Indexed FASTA I/O

Learning Objective ::
In this tutorial, you will learn how to use a FASTA Index file (.fai) for indexed random-access to FASTA files. This is useful for retrieving regions (e.g. chr1:123-10004) or single sequences (e.g. chr1) from FASTA files quickly.
Difficulty
Average
Duration
30 min
Prerequisites
Sequences

The idea of FASTA index files (FAI) comes from the samtools program by Heng Li. The program provides a command samtools faidx for rapidly accessing parts of a large FASTA file (e.g. querying for the first chromosome by the identifier “chr1” or querying for 900 characters starting from character 100 (1-based) by chr1:100-1,000). To do this, the program creates an index file that contains one entry for each sequence. If the FASTA file is named path/sequence.fasta, the index file is usually named path/sequence.fasta.fai.
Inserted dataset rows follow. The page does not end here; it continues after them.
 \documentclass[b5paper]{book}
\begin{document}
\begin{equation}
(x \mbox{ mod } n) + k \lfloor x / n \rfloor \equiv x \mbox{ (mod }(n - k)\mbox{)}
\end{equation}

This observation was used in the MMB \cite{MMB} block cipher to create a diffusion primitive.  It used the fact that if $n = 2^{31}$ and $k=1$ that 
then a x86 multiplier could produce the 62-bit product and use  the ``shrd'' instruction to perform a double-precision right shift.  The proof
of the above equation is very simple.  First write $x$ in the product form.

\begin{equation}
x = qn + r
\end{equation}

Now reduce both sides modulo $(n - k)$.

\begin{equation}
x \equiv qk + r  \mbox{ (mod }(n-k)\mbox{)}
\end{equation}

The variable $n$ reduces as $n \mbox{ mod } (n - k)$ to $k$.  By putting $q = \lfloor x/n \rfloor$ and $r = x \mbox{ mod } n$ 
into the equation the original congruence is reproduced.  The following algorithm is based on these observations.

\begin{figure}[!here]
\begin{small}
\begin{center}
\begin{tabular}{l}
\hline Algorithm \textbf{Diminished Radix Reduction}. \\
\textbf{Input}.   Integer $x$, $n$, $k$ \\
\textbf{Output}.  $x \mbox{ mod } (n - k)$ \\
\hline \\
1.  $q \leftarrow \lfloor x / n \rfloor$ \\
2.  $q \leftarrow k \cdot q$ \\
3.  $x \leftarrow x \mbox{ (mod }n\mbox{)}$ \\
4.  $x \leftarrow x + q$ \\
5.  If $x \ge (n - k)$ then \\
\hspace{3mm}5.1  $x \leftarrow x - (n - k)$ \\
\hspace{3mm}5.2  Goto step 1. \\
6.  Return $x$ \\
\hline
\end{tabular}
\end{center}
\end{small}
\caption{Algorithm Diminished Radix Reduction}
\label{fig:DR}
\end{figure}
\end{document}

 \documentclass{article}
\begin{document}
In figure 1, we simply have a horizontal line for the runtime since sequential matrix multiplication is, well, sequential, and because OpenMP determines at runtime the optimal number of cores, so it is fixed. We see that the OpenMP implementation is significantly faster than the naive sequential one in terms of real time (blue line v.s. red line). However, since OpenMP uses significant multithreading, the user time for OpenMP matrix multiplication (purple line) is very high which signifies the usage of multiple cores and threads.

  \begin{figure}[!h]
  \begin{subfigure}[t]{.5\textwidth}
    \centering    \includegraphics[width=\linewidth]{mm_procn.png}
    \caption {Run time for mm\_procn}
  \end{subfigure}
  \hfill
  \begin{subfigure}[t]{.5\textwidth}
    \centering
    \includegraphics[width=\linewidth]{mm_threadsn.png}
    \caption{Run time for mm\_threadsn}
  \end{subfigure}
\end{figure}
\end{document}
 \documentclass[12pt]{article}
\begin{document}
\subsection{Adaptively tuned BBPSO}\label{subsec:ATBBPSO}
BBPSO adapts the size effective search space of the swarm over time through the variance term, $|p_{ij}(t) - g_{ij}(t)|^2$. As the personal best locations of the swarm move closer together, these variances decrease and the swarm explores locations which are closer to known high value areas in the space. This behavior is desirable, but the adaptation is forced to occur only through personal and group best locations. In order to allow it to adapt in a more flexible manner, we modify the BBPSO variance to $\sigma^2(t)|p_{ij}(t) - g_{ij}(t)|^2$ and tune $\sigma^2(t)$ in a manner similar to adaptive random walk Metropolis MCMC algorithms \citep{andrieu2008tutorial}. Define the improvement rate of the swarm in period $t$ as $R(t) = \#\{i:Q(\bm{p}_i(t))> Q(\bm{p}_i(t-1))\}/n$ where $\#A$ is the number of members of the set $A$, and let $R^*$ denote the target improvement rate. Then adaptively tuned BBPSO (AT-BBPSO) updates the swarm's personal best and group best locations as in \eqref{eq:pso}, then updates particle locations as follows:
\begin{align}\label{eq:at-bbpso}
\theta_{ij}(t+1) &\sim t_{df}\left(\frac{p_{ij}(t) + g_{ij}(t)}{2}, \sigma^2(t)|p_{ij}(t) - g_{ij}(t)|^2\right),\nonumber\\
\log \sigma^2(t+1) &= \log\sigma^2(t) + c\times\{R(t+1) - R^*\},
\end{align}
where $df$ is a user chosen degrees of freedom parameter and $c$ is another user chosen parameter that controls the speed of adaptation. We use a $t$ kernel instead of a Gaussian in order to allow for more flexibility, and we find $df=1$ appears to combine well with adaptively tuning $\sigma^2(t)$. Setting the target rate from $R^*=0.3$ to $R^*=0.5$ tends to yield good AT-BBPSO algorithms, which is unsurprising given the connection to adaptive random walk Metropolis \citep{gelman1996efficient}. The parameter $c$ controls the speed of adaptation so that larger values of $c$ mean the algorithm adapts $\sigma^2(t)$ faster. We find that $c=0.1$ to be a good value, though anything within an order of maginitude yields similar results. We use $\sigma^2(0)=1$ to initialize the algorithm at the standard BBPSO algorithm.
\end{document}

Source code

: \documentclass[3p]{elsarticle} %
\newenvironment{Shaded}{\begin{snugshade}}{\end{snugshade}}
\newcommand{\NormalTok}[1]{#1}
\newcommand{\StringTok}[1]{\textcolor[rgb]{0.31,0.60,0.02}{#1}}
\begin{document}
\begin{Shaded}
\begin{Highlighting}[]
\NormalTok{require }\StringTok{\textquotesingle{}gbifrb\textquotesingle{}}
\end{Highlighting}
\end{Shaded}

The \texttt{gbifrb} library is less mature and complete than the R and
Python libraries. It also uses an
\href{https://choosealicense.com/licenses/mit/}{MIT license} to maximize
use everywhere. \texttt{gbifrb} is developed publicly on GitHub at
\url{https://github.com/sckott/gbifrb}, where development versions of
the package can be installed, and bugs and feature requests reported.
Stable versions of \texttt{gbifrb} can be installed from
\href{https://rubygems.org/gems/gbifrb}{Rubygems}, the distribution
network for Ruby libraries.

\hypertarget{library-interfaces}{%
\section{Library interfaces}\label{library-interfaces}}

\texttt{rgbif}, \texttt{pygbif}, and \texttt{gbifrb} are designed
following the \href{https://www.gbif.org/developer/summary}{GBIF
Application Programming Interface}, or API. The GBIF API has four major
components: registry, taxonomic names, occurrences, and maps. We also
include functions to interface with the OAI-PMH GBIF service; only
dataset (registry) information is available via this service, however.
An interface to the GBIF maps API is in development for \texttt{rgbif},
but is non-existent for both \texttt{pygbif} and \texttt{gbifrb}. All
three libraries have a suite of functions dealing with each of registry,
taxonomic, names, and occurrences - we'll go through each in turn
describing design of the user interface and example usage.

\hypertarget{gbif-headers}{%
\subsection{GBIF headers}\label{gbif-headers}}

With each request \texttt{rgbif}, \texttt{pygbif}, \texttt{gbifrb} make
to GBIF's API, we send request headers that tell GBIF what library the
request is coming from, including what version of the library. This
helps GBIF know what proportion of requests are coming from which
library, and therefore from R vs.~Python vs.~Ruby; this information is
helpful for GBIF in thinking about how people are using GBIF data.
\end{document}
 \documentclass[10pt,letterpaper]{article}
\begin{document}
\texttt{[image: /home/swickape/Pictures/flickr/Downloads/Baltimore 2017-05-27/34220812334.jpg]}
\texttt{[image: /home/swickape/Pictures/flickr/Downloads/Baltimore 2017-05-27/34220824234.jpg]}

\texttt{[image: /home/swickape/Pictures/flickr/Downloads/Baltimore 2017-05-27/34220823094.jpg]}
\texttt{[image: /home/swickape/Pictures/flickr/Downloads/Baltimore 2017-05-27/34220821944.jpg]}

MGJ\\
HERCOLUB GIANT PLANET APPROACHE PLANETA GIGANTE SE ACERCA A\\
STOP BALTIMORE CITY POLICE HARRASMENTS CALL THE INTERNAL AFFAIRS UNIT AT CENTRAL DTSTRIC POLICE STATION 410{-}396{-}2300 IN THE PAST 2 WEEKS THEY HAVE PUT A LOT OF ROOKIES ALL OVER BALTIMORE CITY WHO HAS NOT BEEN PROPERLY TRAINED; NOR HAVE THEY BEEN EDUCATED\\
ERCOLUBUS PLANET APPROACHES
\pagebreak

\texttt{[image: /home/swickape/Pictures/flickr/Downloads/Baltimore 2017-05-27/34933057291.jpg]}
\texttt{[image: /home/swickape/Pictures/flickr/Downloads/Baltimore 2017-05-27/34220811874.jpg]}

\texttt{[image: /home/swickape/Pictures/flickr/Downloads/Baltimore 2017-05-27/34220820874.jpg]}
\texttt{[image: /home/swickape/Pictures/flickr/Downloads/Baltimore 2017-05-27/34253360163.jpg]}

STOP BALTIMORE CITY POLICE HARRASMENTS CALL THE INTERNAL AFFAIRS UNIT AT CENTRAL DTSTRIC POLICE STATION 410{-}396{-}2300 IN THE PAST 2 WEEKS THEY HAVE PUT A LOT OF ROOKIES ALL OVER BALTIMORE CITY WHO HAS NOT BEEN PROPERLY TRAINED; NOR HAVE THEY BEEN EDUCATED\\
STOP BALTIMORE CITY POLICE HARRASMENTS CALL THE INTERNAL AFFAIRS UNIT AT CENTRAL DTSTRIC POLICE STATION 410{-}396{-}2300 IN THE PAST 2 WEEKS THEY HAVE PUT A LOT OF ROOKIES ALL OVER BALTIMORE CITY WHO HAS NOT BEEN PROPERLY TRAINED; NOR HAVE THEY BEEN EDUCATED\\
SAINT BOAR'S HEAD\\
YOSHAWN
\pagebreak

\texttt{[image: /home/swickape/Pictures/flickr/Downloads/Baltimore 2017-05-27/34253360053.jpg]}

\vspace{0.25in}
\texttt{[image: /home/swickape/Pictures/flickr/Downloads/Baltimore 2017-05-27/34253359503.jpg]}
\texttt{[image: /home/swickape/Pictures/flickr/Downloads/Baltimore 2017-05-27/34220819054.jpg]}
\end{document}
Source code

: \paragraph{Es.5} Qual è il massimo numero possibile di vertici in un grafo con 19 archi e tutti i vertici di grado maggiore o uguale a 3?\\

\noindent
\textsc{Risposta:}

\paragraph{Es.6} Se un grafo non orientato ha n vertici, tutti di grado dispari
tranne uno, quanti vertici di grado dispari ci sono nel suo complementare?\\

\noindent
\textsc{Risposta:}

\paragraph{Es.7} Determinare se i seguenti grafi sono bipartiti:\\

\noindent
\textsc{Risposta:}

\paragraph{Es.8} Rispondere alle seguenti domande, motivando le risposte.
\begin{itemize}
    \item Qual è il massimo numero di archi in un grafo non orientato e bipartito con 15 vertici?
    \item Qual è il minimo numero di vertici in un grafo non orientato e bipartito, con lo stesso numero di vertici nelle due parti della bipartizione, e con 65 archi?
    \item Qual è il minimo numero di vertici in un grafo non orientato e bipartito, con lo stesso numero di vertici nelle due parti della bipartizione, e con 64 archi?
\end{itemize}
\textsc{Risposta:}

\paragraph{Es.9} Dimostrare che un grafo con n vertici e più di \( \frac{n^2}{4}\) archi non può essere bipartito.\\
Using such index files, it is possible to rapidly read parts of the given sequence file. The module <seqan/seq_io.h> allows to create and read such .fai index files and exposes an API to read parts randomly of FASTA file.

Note

FASTA/FASTQ Meta Data and Sequence Ids

FASTA and FASTQ files have one meta data record for each sequence. This usually contains the sequence name but sometimes a lot of additional information is stored. There is no consensus for the meta data.

It is common, however, to store the identifier (id) of the sequence at the beginning of the meta data field before the first space. The id is unique to the whole file and often identifies the associate sequence uniquely in a data base (see section Sequence Identifiers on the Wikipedia FASTA format page).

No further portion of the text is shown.